He Jiankui
APA/AP/Mark Schiefelbein
Gentech-Baby

Laut Forscher weitere Frau schwanger

Der chinesische Forscher He Jiankui sorgt mit seinen Ankündigungen weiter für Aufregung. Der Biotechnologe, der Anfang der Woche behauptet hatte, dass die ersten gentechnisch veränderten Babys auf die Welt gekommen seien, sprach am Mittwoch bei einem Kongress von einer möglichen zweiten Schwangerschaft. Seine Versuche will He vorläufig aussetzen.

Der Andrang bei der Konferenz in Hongkong war enorm: He, der erst am Montag in einem YouTube-Video die angebliche Geburt der ersten genmanipulierten Babys unter den Pseudonymen „Lulu“ und „Nana“ verkündete, musste sich zahlreichen Fragen stellen. Bei einer Podiumsdiskussion wurde er gefragt: „Gibt es derzeit Schwangerschaften mit Embryos, die im Rahmen ihrer Versuche gentechnisch verändert wurden?“

He bejahte das: „Es gibt eine weitere mögliche Schwangerschaft.“ Nach Rückfrage des Moderators ergänzte er, dass sich die Schwangerschaft noch in einer sehr frühen Phase befinde, es sei eine „chemische Schwangerschaft“ – die zwar bei der Untersuchung des Blutbilds, nicht aber per Ultraschall erkannt wird.

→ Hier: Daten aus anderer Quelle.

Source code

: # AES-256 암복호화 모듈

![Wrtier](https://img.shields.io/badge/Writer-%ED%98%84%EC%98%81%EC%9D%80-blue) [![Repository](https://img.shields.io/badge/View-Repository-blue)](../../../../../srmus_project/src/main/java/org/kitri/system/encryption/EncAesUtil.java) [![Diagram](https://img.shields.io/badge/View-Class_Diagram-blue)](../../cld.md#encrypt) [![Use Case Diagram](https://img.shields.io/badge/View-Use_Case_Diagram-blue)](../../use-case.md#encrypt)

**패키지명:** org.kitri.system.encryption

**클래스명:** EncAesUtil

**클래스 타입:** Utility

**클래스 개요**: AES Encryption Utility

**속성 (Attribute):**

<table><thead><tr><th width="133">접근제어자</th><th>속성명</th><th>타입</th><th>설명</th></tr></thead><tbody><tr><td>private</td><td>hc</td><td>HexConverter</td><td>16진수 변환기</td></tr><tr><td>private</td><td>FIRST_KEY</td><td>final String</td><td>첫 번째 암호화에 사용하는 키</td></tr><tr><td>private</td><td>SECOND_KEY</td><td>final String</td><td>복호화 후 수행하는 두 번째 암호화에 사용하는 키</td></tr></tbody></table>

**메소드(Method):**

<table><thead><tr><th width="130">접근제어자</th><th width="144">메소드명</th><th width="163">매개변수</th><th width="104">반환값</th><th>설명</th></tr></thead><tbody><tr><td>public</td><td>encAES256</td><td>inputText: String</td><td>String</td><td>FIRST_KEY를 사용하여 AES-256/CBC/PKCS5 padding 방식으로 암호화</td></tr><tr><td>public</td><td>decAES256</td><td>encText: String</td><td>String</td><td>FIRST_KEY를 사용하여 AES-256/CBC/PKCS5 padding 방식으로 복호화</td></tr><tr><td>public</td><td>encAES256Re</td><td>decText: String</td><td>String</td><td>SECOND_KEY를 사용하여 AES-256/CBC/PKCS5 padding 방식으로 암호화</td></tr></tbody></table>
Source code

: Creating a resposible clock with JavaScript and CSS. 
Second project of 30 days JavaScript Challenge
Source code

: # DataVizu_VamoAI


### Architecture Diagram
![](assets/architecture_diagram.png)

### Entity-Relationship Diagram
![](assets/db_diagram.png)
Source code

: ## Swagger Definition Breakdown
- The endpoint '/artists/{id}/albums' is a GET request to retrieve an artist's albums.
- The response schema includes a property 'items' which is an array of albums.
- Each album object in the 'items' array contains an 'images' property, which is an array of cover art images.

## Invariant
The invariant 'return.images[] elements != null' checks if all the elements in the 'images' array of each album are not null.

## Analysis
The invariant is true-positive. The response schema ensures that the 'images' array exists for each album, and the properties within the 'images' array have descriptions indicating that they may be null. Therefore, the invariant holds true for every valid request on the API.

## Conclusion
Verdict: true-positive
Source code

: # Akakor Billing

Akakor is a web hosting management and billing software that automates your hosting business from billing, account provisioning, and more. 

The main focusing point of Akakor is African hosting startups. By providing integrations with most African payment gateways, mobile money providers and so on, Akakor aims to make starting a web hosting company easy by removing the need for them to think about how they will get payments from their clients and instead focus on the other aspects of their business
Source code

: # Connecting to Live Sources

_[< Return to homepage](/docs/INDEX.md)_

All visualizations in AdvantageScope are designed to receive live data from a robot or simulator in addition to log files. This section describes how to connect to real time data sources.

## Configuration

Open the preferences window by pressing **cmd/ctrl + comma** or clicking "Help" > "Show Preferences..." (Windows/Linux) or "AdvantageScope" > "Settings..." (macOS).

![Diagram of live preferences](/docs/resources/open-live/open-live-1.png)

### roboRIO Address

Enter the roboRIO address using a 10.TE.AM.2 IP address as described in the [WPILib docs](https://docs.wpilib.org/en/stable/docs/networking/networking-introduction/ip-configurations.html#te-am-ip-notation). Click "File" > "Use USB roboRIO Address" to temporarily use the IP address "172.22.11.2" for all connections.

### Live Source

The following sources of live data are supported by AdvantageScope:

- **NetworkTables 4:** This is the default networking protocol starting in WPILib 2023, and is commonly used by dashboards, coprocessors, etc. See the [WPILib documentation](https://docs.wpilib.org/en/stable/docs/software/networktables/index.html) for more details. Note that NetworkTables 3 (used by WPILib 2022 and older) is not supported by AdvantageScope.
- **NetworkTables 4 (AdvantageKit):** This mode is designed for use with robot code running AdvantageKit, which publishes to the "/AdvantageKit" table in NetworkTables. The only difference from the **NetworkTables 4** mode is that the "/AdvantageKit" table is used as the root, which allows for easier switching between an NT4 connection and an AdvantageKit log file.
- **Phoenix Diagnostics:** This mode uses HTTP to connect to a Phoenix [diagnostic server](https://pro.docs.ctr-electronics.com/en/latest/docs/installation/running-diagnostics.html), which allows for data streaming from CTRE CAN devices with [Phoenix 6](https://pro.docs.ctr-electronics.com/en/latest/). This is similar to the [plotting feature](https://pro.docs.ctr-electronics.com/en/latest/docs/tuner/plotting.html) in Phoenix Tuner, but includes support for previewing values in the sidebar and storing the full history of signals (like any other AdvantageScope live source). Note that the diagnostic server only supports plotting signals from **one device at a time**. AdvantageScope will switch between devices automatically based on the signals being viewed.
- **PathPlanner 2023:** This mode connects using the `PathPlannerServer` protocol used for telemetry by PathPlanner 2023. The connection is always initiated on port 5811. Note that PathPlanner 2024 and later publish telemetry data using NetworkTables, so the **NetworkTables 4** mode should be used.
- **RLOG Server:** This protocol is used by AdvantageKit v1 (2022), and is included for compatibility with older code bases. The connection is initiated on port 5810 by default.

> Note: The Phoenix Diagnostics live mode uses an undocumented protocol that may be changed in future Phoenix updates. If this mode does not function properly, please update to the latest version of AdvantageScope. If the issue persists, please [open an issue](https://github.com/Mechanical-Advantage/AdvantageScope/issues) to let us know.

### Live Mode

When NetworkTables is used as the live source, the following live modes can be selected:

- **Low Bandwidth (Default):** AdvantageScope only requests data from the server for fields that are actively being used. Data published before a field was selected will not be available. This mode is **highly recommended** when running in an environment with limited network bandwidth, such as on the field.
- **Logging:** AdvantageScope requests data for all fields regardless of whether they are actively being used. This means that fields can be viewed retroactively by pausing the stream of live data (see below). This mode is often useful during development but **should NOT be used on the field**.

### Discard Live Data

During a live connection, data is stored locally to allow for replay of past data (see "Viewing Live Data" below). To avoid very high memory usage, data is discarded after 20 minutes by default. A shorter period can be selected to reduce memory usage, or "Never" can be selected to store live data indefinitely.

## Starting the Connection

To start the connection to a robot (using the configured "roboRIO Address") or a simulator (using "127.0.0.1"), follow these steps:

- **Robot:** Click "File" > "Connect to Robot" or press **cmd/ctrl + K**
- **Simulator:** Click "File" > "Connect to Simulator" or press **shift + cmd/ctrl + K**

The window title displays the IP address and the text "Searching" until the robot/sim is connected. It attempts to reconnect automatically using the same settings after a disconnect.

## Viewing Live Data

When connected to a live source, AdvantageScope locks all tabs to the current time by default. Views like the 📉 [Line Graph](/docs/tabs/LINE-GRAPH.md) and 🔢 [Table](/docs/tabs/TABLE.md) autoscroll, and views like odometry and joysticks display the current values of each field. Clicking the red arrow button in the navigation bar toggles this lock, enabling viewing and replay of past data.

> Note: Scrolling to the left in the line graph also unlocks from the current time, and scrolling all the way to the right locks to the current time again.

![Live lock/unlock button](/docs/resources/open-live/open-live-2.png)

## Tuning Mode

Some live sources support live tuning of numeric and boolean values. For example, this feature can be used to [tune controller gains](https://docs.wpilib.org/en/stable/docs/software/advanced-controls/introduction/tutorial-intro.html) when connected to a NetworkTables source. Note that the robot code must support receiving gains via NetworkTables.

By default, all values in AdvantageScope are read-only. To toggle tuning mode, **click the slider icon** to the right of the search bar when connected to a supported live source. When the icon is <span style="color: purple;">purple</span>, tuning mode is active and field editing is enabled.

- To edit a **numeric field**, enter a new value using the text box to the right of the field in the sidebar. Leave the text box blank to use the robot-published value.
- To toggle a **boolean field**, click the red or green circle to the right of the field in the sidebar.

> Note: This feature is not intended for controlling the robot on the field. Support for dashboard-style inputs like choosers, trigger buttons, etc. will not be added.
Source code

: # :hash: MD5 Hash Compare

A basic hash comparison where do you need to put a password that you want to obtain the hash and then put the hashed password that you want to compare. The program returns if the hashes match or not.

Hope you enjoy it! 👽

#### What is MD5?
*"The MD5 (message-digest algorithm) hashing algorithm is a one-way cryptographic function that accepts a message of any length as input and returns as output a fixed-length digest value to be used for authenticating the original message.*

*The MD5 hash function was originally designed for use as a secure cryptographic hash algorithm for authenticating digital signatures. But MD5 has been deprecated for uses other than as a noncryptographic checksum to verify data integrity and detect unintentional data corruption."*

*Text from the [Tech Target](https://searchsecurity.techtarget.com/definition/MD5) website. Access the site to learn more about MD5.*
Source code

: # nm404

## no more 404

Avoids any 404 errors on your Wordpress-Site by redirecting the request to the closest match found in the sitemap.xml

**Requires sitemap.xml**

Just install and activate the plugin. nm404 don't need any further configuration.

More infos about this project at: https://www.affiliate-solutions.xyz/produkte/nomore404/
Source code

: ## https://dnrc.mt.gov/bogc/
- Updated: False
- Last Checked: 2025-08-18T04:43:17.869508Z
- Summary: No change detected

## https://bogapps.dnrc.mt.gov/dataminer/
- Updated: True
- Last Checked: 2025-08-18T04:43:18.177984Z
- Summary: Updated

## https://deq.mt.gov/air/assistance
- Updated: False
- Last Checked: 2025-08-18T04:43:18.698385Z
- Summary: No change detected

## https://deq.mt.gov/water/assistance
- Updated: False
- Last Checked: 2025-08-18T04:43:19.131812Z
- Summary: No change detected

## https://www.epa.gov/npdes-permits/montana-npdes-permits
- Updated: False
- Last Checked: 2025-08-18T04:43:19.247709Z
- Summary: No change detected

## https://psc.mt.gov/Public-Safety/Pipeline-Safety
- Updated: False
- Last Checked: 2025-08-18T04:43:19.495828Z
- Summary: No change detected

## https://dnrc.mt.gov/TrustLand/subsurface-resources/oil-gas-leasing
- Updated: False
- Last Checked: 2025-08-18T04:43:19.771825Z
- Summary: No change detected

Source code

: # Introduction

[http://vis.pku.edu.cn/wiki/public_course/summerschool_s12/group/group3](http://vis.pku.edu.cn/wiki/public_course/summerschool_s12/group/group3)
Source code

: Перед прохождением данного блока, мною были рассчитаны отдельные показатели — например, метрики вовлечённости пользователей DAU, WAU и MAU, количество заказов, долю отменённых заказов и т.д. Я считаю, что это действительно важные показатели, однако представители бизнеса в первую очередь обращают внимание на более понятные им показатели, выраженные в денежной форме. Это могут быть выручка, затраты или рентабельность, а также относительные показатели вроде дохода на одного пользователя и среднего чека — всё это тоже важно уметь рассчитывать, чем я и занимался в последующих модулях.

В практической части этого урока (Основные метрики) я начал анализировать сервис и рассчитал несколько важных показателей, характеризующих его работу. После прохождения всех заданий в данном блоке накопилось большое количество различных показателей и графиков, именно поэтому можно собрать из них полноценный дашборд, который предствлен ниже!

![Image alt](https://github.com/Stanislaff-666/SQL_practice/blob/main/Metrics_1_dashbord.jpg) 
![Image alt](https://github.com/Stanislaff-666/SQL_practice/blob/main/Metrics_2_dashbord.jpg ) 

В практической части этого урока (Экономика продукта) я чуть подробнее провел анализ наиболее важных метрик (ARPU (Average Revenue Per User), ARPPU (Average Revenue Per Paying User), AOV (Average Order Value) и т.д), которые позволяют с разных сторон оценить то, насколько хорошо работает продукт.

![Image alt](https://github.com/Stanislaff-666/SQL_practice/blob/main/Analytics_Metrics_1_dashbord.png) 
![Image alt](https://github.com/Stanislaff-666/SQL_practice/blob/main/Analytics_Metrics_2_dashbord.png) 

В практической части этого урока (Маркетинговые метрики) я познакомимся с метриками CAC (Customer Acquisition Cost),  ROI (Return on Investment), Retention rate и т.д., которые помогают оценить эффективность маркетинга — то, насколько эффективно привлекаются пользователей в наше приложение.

Forscher wollte „Millionen“ helfen

Seine Studie habe ursprünglich acht Paare umfasst, von denen eines aber ausgestiegen sei. Voraussetzung für die Teilnahme sei gewesen, dass der Vater HIV-positiv und die Mutter HIV-negativ getestet seien. Der DNA-Eingriff soll nach Angaben Hes die Kinder resistent gegen Aids machen.

He sagte, er habe zuvor erfolgreich Versuche an Mäusen und Affen durchgeführt. Bei den menschlichen Embryonen hatte er nach eigenen Angaben den CCR5-Rezeptor von Zellen deaktiviert – das Haupteinfallstor für das HI-Virus. „Millionen Menschen“ könne geholfen werden, wenn die Technologie schneller verfügbar gemacht werde, argumentierte He. Ihm gehe es nicht um die Schaffung von Designerbabys, sondern um Heilung von Krankheiten.

Experten: „Inakzeptable Entwicklung“

Die Teilnehmerinnen und Teilnehmer der Konferenz übten jedoch scharfe Kritik an dem bisher weitgehend unbekannten Forscher. „Das ist eine wirklich inakzeptable Entwicklung“, sagte etwa Jennifer Doudna von der University of California-Berkely und eine der Entwicklerinnen der „Genschere“ CRISPR/Cas9. „Ich bin dankbar, dass er heute hier aufgetreten ist, aber ich glaube nicht, dass wir Antworten gehört haben. Wir müssen die Motivation dahinter erst noch verstehen“, so Doudna.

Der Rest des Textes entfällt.